++++ Input ++++

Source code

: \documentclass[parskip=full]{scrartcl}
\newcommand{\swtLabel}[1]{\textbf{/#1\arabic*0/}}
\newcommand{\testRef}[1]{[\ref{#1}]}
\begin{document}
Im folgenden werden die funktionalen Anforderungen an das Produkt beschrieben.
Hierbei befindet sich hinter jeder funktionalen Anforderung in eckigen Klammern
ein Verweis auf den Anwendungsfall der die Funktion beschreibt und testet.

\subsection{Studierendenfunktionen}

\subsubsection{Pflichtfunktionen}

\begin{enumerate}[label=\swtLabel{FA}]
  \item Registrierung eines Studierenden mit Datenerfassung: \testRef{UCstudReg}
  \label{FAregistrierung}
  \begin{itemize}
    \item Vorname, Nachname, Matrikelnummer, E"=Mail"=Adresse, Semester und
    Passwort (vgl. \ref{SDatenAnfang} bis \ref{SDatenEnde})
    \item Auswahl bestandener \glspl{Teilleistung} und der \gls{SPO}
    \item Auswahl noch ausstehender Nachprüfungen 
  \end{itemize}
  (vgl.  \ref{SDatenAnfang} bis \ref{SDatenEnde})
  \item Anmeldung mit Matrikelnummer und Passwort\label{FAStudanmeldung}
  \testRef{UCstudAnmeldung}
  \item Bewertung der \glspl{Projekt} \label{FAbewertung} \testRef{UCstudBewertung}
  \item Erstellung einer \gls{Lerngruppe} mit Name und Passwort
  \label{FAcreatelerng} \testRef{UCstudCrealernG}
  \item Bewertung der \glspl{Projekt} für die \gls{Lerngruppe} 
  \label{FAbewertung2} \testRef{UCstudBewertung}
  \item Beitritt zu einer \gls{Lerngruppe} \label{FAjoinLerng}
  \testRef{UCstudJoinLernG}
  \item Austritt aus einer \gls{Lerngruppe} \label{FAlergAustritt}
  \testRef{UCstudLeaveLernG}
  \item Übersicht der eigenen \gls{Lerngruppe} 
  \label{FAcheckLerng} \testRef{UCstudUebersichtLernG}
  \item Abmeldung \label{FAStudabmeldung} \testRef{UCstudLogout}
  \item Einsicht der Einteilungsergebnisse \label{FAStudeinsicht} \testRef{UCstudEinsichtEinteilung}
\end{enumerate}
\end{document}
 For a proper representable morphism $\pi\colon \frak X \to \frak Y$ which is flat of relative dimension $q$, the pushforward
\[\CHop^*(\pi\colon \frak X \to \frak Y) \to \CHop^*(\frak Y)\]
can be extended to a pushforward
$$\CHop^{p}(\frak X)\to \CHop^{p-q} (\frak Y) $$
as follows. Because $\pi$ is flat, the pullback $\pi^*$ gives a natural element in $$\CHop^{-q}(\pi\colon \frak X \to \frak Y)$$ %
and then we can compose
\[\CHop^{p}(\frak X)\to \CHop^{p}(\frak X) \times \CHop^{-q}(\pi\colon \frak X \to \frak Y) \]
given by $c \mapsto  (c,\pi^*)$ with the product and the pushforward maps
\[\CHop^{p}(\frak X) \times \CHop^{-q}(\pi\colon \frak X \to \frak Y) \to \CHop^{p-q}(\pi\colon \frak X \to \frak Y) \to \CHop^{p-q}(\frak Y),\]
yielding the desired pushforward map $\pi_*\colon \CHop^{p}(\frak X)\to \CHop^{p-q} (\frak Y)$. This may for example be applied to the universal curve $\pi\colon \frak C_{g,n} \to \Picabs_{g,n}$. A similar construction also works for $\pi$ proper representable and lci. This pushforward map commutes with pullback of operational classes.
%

++++
++++ Input ++++

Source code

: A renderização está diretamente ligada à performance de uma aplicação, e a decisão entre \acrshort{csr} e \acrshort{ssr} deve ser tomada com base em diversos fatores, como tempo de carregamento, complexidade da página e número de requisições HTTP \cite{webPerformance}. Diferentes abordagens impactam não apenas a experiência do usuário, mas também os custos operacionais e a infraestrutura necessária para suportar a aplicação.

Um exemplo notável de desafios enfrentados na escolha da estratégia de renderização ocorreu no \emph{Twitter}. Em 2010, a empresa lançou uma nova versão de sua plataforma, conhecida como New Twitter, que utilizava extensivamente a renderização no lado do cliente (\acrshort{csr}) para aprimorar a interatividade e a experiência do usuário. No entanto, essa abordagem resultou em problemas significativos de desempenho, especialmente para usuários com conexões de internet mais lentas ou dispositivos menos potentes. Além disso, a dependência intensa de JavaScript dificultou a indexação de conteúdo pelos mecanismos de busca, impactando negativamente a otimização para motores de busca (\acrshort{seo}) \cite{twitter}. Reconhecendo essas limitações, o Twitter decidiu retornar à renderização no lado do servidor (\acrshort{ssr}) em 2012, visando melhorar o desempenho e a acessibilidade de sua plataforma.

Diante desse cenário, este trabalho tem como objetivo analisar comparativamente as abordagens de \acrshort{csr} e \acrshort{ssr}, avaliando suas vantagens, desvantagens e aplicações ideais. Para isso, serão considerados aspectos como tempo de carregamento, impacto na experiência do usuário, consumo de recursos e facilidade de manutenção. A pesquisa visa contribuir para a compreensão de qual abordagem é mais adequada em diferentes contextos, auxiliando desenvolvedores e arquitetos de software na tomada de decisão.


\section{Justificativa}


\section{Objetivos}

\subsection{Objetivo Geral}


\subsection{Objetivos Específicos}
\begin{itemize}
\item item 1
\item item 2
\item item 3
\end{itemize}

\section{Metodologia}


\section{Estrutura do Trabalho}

++++

**The task**
Go through the records above. Copy each line in which the string "SDatenEnde" appears.

**Exercise response**
    Passwort (vgl. \ref{SDatenAnfang} bis \ref{SDatenEnde})
  (vgl.  \ref{SDatenAnfang} bis \ref{SDatenEnde})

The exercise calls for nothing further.